THE DATA: Begin

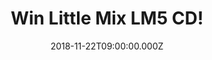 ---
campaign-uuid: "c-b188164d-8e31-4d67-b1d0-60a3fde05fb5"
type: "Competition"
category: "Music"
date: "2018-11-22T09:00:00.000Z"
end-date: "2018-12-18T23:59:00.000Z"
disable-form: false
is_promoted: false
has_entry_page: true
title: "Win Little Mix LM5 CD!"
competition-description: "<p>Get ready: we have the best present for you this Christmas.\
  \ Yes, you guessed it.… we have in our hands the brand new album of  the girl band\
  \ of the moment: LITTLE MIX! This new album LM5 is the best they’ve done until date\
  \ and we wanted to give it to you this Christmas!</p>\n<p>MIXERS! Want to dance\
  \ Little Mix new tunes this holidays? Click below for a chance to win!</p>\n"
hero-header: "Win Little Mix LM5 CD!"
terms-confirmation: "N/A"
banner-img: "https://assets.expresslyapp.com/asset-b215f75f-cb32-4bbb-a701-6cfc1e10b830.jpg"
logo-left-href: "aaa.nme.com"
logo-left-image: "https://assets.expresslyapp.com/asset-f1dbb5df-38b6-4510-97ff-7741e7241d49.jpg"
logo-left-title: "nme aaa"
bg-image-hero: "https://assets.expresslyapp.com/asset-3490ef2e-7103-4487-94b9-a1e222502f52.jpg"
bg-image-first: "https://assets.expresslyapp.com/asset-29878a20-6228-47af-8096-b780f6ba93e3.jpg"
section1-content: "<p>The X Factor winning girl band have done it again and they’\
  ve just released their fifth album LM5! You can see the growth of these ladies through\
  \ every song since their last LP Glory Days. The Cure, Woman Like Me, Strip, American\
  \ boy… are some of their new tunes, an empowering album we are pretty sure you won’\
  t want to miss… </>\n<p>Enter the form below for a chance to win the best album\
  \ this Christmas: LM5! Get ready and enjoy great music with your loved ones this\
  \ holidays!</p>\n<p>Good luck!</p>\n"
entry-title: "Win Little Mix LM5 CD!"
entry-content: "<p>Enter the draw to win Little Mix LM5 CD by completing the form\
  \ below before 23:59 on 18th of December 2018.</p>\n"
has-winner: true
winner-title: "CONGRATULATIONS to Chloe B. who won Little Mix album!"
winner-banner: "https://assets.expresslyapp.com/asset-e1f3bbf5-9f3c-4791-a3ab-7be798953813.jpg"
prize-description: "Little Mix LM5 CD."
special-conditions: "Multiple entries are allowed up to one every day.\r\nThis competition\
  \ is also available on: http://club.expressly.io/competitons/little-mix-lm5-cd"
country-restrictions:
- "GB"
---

THE DATA: End
THE DATA: Begin

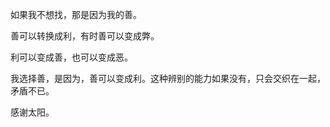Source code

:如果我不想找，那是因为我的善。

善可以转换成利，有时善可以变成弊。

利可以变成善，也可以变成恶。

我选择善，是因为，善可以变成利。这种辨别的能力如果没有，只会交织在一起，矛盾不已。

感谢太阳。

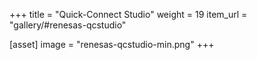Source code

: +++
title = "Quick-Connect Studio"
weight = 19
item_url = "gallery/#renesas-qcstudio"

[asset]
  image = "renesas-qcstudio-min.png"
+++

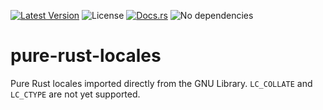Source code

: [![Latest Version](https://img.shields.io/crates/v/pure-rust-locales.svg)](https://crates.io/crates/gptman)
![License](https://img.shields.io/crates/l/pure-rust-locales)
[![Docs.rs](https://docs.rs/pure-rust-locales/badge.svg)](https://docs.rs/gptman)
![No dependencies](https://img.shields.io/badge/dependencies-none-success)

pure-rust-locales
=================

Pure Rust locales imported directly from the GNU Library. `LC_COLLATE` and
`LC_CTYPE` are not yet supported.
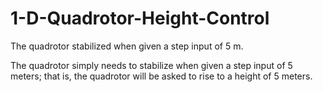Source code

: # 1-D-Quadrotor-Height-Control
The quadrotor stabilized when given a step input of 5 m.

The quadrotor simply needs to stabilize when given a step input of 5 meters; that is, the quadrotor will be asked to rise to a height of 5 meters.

THE DATA: End

Of the entries listed above, reproduce only the lines starting at the line containing "again and they’\" and ending at the line containing "has-winner: true". Include both, exactly as they stand.

section1-content: "<p>The X Factor winning girl band have done it again and they’\
  ve just released their fifth album LM5! You can see the growth of these ladies through\
  \ every song since their last LP Glory Days. The Cure, Woman Like Me, Strip, American\
  \ boy… are some of their new tunes, an empowering album we are pretty sure you won’\
  t want to miss… </>\n<p>Enter the form below for a chance to win the best album\
  \ this Christmas: LM5! Get ready and enjoy great music with your loved ones this\
  \ holidays!</p>\n<p>Good luck!</p>\n"
entry-title: "Win Little Mix LM5 CD!"
entry-content: "<p>Enter the draw to win Little Mix LM5 CD by completing the form\
  \ below before 23:59 on 18th of December 2018.</p>\n"
has-winner: true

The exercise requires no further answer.